While I really like to plan for the future, I find more often than not, I’m tweaking past products as I move into each new year. I like to think of this as an evolutionary perspective to things.
With that, I offer my 2015 Tracking Sheet.
I like to think I’m more technically savvy than I am, but in the event the link doesn’t work, just e-mail me, and I’ll get a copy to you.
So to give you some background of why I’ve chosen some of the fields. I’ll ignore the self-explanatory fields, and highlight the ones that for me are different or meaningful.
– CB/Miles/Points — This year I’m treating Cashback / Miles / Points as “discounts” to the product I’m selling. The goal of this is to reflect a more appropriate cost of good sold when it comes to tax time. Now you’re probably thinking: how can you value miles or points relative to this endeavor. Great question, I’m going to value every mile, point, or cashback as $0.01. If I find I’m doing a lot of Southwest, and Southwest doesn’t further devalue, I may change the Southwest Rapid Reward point value to $0.0147, however, I suspect it will be more in the rounding.
– Shipping Fees — I’ve tracked these for some time, but I have found over the last year that its easier to attribute the shipping fees distributed to the product, which impacts the margin.
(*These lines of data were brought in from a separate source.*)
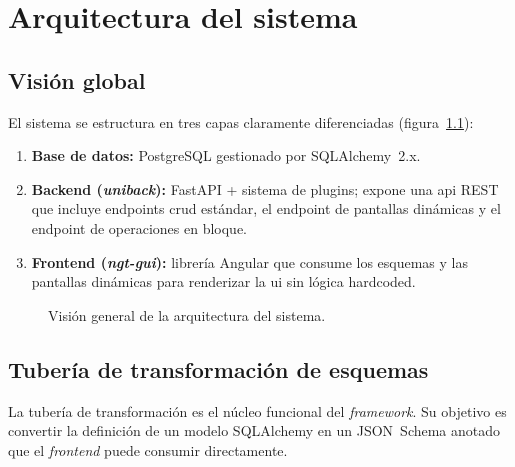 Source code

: \chapter{Arquitectura del sistema}
\label{ch:arquitectura}

\section{Visión global}
\label{sec:vision-global}

El sistema se estructura en tres capas claramente diferenciadas
(figura~\ref{fig:arch-overview}):

\begin{enumerate}
  \item \textbf{Base de datos:} PostgreSQL gestionado por SQLAlchemy~2.x.
  \item \textbf{Backend (\textit{uniback}):} FastAPI + sistema de plugins; expone una
    \gls{api} REST que incluye endpoints \gls{crud} estándar, el endpoint de pantallas
    dinámicas y el endpoint de operaciones en bloque.
  \item \textbf{Frontend (\textit{ngt-gui}):} librería Angular que consume los esquemas
    y las pantallas dinámicas para renderizar la \gls{ui} sin lógica hardcoded.
\end{enumerate}

\begin{figure}[H]
  \centering
  \caption{Visión general de la arquitectura del sistema.}
  \label{fig:arch-overview}
\end{figure}

\section{Tubería de transformación de esquemas}
\label{sec:pipeline}

La tubería de transformación es el núcleo funcional del \textit{framework}. Su objetivo es
convertir la definición de un modelo SQLAlchemy en un JSON~Schema anotado que el
\textit{frontend} puede consumir directamente.

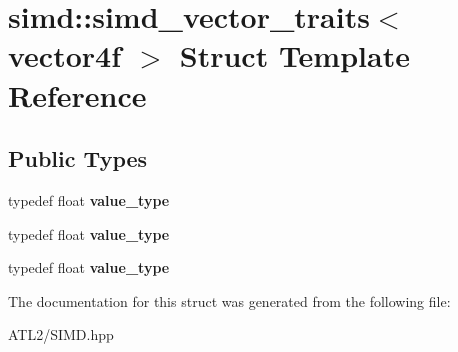 \hypertarget{structsimd_1_1simd__vector__traits_3_01vector4f_01_4}{\section{simd\+:\+:simd\+\_\+vector\+\_\+traits$<$ vector4f $>$ Struct Template Reference}
\label{structsimd_1_1simd__vector__traits_3_01vector4f_01_4}
}
\subsection*{Public Types}
\begin{DoxyCompactItemize}
\item 
\hypertarget{structsimd_1_1simd__vector__traits_3_01vector4f_01_4_ac082ae24e70e8eafd14db9ef431bda1c}{typedef float {\bfseries value\+\_\+type}}\label{structsimd_1_1simd__vector__traits_3_01vector4f_01_4_ac082ae24e70e8eafd14db9ef431bda1c}

\item 
\hypertarget{structsimd_1_1simd__vector__traits_3_01vector4f_01_4_ac082ae24e70e8eafd14db9ef431bda1c}{typedef float {\bfseries value\+\_\+type}}\label{structsimd_1_1simd__vector__traits_3_01vector4f_01_4_ac082ae24e70e8eafd14db9ef431bda1c}

\item 
\hypertarget{structsimd_1_1simd__vector__traits_3_01vector4f_01_4_ac082ae24e70e8eafd14db9ef431bda1c}{typedef float {\bfseries value\+\_\+type}}\label{structsimd_1_1simd__vector__traits_3_01vector4f_01_4_ac082ae24e70e8eafd14db9ef431bda1c}

\end{DoxyCompactItemize}


The documentation for this struct was generated from the following file\+:\begin{DoxyCompactItemize}
\item 
A\+T\+L2/S\+I\+M\+D.\+hpp\end{DoxyCompactItemize}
I tend to think this is easier than trying to charge the shipping fees as a macro-level cost at the end of the year for tax purposes.
– FBA Center — This is important because if/when I decide to charge sales tax (and my accountant is pulling me, kicking and screaming), I need to know where I have nexus. That said, it is probably not terribly important if you don’t plan to charge sales tax, however, I can’t speak to the IRS implications one way or the other.
– Comments — This is where I note the details of returned products (of course in “status” I’ll note a product is returned). This is important because Amazon gives a rather significant time to (30-90 days depending on time of year) for returns to be received. Now that said, I’ve had returns where customers haven’t sent the product back, be credited after the requisite number of days.
I realize that reselling is a rather particular niche, but I would encourage folks who do reselling to share any tweaks or other spreadsheets they use in the comments. I think we can all learn and improve our tracking that way.
I have now done reselling for two years and geez I got a bit crazy this past one. Year 1 around 20 k , year 2 90 k and if I am going to keep this up my record keeping needs a huge improvement. You do need a strong stomach for this as prices on amazon can change very quickly and you do need capital to back you up as you should never do this and carry credit card balances .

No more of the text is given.